• TASK DETAILS: Please copy every line from the following entries in which the word "University" appears.

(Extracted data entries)

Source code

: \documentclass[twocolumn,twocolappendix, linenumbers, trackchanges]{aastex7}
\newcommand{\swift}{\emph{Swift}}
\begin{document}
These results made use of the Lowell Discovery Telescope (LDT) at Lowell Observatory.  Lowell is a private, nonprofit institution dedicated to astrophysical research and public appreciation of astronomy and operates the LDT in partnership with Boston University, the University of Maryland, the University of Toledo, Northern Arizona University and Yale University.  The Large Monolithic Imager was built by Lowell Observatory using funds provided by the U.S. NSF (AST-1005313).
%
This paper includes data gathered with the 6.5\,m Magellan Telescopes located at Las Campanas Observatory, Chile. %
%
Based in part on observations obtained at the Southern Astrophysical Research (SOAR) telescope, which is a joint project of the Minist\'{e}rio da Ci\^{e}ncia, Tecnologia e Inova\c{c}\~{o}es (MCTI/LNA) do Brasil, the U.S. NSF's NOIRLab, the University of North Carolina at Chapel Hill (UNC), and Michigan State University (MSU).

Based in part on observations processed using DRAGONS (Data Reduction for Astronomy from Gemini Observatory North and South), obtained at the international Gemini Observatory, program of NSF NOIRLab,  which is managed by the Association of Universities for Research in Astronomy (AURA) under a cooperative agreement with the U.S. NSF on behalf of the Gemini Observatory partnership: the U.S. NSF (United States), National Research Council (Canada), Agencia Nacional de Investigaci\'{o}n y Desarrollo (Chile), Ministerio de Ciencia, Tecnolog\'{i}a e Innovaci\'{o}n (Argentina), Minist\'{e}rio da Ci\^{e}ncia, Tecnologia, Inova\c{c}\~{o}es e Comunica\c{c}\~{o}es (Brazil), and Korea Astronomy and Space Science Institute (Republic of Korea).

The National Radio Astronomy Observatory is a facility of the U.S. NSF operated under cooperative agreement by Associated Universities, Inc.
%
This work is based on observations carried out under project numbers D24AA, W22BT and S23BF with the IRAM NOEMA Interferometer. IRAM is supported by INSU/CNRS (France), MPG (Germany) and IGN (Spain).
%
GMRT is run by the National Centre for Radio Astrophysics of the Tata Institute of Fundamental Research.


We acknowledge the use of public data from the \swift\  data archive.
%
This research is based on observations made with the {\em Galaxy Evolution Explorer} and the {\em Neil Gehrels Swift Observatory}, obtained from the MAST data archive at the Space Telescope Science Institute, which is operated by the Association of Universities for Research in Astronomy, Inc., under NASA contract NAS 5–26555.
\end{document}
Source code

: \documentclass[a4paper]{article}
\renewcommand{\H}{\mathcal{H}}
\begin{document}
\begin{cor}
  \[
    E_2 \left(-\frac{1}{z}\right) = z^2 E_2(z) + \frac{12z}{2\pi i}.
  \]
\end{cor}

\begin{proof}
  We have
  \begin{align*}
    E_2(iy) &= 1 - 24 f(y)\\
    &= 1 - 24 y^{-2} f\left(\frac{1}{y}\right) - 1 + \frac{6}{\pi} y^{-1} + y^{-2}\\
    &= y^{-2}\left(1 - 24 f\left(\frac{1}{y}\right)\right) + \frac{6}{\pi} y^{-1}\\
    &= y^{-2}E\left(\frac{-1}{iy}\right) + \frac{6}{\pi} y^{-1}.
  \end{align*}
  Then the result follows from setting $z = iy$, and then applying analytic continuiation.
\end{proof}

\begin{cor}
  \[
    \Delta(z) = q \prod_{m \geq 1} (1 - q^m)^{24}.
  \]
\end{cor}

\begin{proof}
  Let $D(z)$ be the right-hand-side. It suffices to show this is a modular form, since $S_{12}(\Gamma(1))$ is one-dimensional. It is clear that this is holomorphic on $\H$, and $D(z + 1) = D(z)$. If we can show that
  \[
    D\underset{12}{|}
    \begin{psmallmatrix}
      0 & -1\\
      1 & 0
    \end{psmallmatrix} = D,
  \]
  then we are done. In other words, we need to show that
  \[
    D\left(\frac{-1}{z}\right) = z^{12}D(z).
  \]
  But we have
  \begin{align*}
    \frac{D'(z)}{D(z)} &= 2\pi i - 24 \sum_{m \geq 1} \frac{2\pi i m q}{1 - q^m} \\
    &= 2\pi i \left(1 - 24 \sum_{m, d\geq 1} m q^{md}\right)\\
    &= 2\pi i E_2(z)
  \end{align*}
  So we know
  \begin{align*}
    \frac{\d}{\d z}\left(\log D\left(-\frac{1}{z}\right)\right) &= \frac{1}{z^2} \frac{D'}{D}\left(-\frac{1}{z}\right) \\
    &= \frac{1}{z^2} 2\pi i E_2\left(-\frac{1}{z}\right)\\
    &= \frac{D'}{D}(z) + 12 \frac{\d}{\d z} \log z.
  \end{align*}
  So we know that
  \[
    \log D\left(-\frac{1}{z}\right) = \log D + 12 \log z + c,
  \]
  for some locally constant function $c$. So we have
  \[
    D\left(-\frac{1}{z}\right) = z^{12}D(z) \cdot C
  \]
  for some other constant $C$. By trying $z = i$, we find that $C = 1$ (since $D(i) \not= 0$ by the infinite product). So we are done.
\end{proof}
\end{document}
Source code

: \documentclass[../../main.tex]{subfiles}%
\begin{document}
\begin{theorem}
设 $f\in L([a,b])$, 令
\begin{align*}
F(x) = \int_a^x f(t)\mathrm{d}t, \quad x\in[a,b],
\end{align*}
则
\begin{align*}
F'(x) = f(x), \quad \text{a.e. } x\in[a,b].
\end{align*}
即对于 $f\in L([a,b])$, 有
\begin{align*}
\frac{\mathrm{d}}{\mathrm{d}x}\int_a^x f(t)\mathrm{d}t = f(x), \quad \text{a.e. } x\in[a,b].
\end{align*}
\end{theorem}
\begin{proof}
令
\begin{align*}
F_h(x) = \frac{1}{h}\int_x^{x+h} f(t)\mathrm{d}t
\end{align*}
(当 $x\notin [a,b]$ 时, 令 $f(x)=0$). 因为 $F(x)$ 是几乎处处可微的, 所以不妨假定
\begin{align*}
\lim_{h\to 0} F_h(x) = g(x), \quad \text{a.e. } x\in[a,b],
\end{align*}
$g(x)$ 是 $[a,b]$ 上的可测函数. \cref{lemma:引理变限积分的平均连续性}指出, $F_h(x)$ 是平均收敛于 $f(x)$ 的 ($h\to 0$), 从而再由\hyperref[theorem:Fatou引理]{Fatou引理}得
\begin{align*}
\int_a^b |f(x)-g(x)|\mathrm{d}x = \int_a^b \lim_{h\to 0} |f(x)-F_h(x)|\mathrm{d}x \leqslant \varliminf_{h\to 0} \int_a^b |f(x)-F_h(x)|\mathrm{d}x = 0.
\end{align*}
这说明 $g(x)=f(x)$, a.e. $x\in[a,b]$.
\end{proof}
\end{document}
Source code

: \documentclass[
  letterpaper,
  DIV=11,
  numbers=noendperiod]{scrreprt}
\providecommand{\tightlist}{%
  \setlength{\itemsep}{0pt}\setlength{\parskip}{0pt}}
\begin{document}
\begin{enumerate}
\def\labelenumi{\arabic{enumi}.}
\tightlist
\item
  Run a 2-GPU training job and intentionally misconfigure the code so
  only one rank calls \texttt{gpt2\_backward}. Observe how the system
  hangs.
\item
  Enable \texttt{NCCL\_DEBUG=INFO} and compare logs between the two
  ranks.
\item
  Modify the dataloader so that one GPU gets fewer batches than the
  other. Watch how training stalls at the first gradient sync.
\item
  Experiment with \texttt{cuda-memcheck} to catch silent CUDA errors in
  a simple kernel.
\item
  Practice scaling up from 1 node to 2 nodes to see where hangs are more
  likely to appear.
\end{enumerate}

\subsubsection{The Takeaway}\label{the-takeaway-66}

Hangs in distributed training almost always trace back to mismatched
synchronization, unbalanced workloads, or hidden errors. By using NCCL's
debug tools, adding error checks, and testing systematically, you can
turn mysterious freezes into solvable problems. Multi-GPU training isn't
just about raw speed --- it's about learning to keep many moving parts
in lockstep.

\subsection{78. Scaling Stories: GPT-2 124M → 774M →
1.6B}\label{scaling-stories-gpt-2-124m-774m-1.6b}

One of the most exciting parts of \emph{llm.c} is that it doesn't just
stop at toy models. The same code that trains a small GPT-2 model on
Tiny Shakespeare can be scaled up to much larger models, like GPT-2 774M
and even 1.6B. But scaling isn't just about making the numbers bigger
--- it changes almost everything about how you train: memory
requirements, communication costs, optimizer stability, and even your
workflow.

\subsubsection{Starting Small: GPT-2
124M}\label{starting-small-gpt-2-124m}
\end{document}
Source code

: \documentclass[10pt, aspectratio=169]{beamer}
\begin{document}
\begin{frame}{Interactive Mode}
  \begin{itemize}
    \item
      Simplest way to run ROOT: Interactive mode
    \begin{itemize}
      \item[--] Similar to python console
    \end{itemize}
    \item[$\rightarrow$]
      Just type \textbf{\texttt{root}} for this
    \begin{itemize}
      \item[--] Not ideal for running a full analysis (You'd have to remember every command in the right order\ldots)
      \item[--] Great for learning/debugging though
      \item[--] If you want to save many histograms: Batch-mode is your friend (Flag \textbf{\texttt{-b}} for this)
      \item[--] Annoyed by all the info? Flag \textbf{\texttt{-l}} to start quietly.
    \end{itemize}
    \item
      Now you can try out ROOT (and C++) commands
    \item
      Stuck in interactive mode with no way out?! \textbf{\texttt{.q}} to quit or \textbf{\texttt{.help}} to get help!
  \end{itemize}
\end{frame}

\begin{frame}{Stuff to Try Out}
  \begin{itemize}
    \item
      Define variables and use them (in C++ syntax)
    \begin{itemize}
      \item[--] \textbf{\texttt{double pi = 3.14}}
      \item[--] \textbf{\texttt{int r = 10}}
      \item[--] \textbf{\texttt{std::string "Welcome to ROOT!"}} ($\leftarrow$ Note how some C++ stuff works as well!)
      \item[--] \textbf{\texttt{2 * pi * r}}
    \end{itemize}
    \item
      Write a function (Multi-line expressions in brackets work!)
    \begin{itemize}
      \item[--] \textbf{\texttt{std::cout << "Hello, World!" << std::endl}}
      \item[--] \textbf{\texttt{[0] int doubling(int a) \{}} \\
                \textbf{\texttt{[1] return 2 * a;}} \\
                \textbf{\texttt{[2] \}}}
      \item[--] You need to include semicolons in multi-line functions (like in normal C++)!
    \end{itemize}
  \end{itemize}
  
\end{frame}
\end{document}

• WRITTEN RESPONSE:
These results made use of the Lowell Discovery Telescope (LDT) at Lowell Observatory.  Lowell is a private, nonprofit institution dedicated to astrophysical research and public appreciation of astronomy and operates the LDT in partnership with Boston University, the University of Maryland, the University of Toledo, Northern Arizona University and Yale University.  The Large Monolithic Imager was built by Lowell Observatory using funds provided by the U.S. NSF (AST-1005313).
Based in part on observations obtained at the Southern Astrophysical Research (SOAR) telescope, which is a joint project of the Minist\'{e}rio da Ci\^{e}ncia, Tecnologia e Inova\c{c}\~{o}es (MCTI/LNA) do Brasil, the U.S. NSF's NOIRLab, the University of North Carolina at Chapel Hill (UNC), and Michigan State University (MSU).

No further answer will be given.